Geisterzug nach Köln 22 Passagiere waren ab Mehlem im Zug gefangen

Mehlem/Bonn · Es war eine rätselhafte Fahrt mit der RB 48: 22 Passagiere steigen in Mehlem in den Zug, doch der hält an keinem Bahnhof. Die Passagiere ziehen die Notbremse - doch es tut sich nichts. Bis der Zug plötzlich auf freiem Feld bei Köln stoppt.

Diese Zugfahrt nach Bonn werden Monica Müller-Chorus und ihr Mann nicht vergessen: Sie stiegen am Montagmorgen mit anderen Fahrgästen in Mehlem in den Regionalzug ein. Doch anstatt an den üblichen Bahnhöfen zu halten, fuhr er immer weiter – bis nach Köln. Es war weit und breit kein Schaffner in der Nähe, Alarmknöpfe und Notbremse funktionierten nicht.

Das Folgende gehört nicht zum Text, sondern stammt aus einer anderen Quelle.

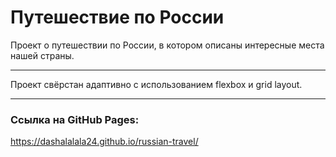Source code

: # Путешествие по России

Проект о путешествии по России, в котором описаны интересные места нашей страны.

___
Проект свёрстан адаптивно с использованием flexbox и grid layout.
___
### Ссылка на GitHub Pages:
https://dashalalala24.github.io/russian-travel/
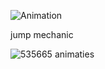![Animation](https://github.com/user-attachments/assets/1cd693b3-7d3f-4d19-bd9c-5ba6a9b16a84)

jump mechanic

![535665](https://github.com/user-attachments/assets/85174e62-698a-4037-87fe-93af44ba8736)
animaties
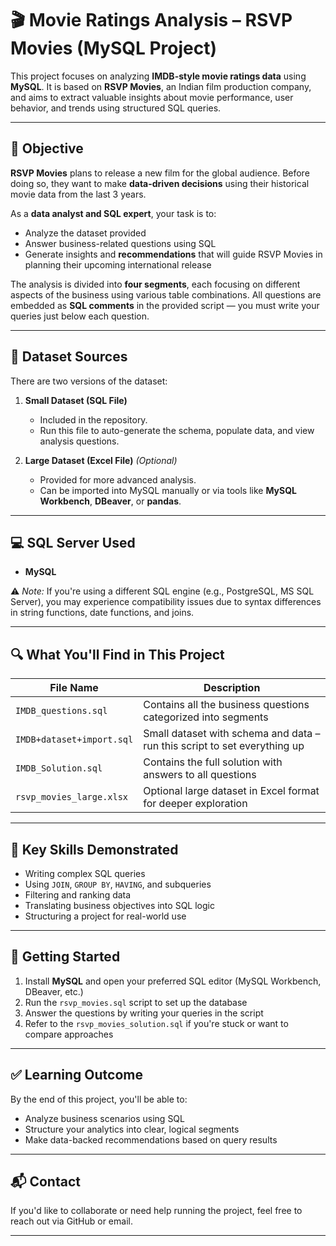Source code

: # 🎬 Movie Ratings Analysis – RSVP Movies (MySQL Project)

This project focuses on analyzing **IMDB-style movie ratings data** using **MySQL**. It is based on **RSVP Movies**, an Indian film production company, and aims to extract valuable insights about movie performance, user behavior, and trends using structured SQL queries.

---

## 🧠 Objective

**RSVP Movies** plans to release a new film for the global audience. Before doing so, they want to make **data-driven decisions** using their historical movie data from the last 3 years.

As a **data analyst and SQL expert**, your task is to:
- Analyze the dataset provided
- Answer business-related questions using SQL
- Generate insights and **recommendations** that will guide RSVP Movies in planning their upcoming international release

The analysis is divided into **four segments**, each focusing on different aspects of the business using various table combinations. All questions are embedded as **SQL comments** in the provided script — you must write your queries just below each question.

---

## 📁 Dataset Sources

There are two versions of the dataset:

1. **Small Dataset (SQL File)**  
   - Included in the repository.
   - Run this file to auto-generate the schema, populate data, and view analysis questions.

2. **Large Dataset (Excel File)** *(Optional)*  
   - Provided for more advanced analysis.
   - Can be imported into MySQL manually or via tools like **MySQL Workbench**, **DBeaver**, or **pandas**.

---

## 💻 SQL Server Used

- **MySQL**

⚠️ *Note:* If you're using a different SQL engine (e.g., PostgreSQL, MS SQL Server), you may experience compatibility issues due to syntax differences in string functions, date functions, and joins.

---

## 🔍 What You'll Find in This Project

   | File Name                       | Description                                                                 |
   |---------------------------------|-----------------------------------------------------------------------------|
   | `IMDB_questions.sql`            | Contains all the business questions categorized into segments               |
   | `IMDB+dataset+import.sql`       | Small dataset with schema and data – run this script to set everything up   |
   | `IMDB_Solution.sql`             | Contains the full solution with answers to all questions                    |
   | `rsvp_movies_large.xlsx`        | Optional large dataset in Excel format for deeper exploration               |

---

## 🧪 Key Skills Demonstrated

- Writing complex SQL queries
- Using `JOIN`, `GROUP BY`, `HAVING`, and subqueries
- Filtering and ranking data
- Translating business objectives into SQL logic
- Structuring a project for real-world use

---

## 🚀 Getting Started

1. Install **MySQL** and open your preferred SQL editor (MySQL Workbench, DBeaver, etc.)
2. Run the `rsvp_movies.sql` script to set up the database
3. Answer the questions by writing your queries in the script
4. Refer to the `rsvp_movies_solution.sql` if you're stuck or want to compare approaches

---

## ✅ Learning Outcome

By the end of this project, you'll be able to:
- Analyze business scenarios using SQL
- Structure your analytics into clear, logical segments
- Make data-backed recommendations based on query results

---

## 📬 Contact

If you'd like to collaborate or need help running the project, feel free to reach out via GitHub or email.

---

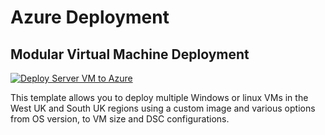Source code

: # Azure Deployment

## Modular Virtual Machine Deployment

[![Deploy Server VM to Azure](https://aka.ms/deploytoazurebutton)](https://portal.azure.com/#create/Microsoft.Template/uri/https%3A%2F%2Fraw.githubusercontent.com%2Fbalticapprenticeships%2Fazuredeployment%2Fmain%2FDeploymentTemp%2FserverMain.json/createUIDefinitionUri/https%3A%2F%2Fraw.githubusercontent.com%2Fbalticapprenticeships%2Fazuredeployment%2Fmain%2FDeploymentTemp%2FuiDefinition.json)

This template allows you to deploy multiple Windows or linux VMs in the West UK and South UK regions using a custom image and various options from OS version, to VM size and DSC configurations.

„Das war in der Tat ein Abenteuer“, sagten die 80-Jährige und ihr zehn Jahre älterer Mann, die in der Stadt zum Arzt wollten. Wie viele andere Fahrgäste kennen sie das: Die Regionalbahn 48 kommt aus Wuppertal in Mehlem an und macht dort ein paar Minuten Pause. In der Zeit können die Leute aber schon einsteigen, was beim nasskalten Wetter am Montag auch jedem recht war.

Sie schöpften trotz Verspätung keinen Verdacht, dass mit dem Ersatzfahrzeug von National Express, einem roten Doppelstöcker der Deutschen Bahn, irgendetwas nicht stimmte. Zumal bei Ankunft auch jede Menge Leute an der Endstation ausstiegen. So setzte sich also auch das Ehepaar Müller-Chorus ins Warme. Dass auf den Anzeigetafeln außen am Zug – warum auch immer – „Fußball“ stand, hatte niemand bemerkt. Es habe auch nur die Durchsage gegeben, dass der RB48 mit zehnminütiger Verspätung losfahren werde.

Kein Kontakt zum Zugführer

„Um 8.49 Uhr bleibt die digitale Zeit- und Reiseroutenanzeige in unserem Waggon stehen“, erinnert sich die Niederbachemerin. Ein Reisender, der einen anderen Zug nehmen wollte, konnte nicht raus, weil sich die Tür nicht mehr öffnete. Dann ging es los, immer schneller und ohne Stopps in Godesberg, Bonn, Bornheim, Brühl und Kahlscheuren. „Mein Mann und ich sind bis zur Spitze des Zuges vorgedrungen, um Kontakt zu dem Lokomotivführer aufzunehmen“, sagt Monica Müller-Chorus. Ohne Erfolg, denn ganz vorne hing eine separate Lokomotive. Die Alarmknöpfe und Notbremse hätten nicht reagiert. Per Handy erreichte jemand die Polizei und dann den Streckenwart. Kurz darauf gingen im Zug die Lichter und Klimaanlagen aus, und er blieb auf freier Strecke stehen. Eine Tür ließ sich dann öffnen. Gerhard Müller-Chorus lief zur Lokomotive und konnte da Kontakt mit dem Fahrer aufnehmen.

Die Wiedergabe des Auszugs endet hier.